What is needed: Report each line of the data that contains the string "possible".

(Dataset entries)
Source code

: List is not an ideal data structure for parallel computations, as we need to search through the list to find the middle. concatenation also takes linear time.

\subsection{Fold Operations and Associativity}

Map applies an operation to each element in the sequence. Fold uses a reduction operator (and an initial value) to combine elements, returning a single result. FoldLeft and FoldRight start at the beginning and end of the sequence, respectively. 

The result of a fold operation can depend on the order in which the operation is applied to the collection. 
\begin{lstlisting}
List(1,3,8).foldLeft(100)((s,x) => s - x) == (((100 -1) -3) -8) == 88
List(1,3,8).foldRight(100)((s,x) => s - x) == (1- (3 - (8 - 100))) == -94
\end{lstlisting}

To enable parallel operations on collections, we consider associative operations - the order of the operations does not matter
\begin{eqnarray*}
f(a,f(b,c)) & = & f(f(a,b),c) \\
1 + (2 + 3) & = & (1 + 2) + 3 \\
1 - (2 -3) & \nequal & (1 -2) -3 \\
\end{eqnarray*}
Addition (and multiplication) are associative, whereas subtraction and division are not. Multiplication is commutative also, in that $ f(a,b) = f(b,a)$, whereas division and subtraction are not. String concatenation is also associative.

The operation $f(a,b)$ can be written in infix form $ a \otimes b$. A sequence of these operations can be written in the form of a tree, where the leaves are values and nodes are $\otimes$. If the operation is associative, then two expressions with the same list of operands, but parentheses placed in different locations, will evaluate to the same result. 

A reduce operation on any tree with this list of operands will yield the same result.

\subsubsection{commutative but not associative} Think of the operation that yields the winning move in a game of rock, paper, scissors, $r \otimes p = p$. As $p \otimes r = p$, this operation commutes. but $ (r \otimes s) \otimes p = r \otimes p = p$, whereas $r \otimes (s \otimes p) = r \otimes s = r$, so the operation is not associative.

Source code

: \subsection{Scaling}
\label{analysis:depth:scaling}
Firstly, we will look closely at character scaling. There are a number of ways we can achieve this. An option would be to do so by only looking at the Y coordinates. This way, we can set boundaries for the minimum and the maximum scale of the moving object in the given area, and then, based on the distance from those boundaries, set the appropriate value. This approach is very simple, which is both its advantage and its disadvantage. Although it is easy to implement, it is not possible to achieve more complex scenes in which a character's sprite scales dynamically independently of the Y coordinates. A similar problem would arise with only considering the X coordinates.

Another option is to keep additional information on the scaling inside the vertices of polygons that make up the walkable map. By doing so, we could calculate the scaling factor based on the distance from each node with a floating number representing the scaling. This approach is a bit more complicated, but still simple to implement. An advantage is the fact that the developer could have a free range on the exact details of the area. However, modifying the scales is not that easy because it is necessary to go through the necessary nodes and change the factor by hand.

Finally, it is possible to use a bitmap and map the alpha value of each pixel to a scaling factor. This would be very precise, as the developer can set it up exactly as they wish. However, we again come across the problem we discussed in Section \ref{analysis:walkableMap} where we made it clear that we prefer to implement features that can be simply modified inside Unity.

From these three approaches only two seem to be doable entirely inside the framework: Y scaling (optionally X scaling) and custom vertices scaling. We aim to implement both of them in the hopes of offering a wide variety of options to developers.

Task response:
Firstly, we will look closely at character scaling. There are a number of ways we can achieve this. An option would be to do so by only looking at the Y coordinates. This way, we can set boundaries for the minimum and the maximum scale of the moving object in the given area, and then, based on the distance from those boundaries, set the appropriate value. This approach is very simple, which is both its advantage and its disadvantage. Although it is easy to implement, it is not possible to achieve more complex scenes in which a character's sprite scales dynamically independently of the Y coordinates. A similar problem would arise with only considering the X coordinates.
Finally, it is possible to use a bitmap and map the alpha value of each pixel to a scaling factor. This would be very precise, as the developer can set it up exactly as they wish. However, we again come across the problem we discussed in Section \ref{analysis:walkableMap} where we made it clear that we prefer to implement features that can be simply modified inside Unity.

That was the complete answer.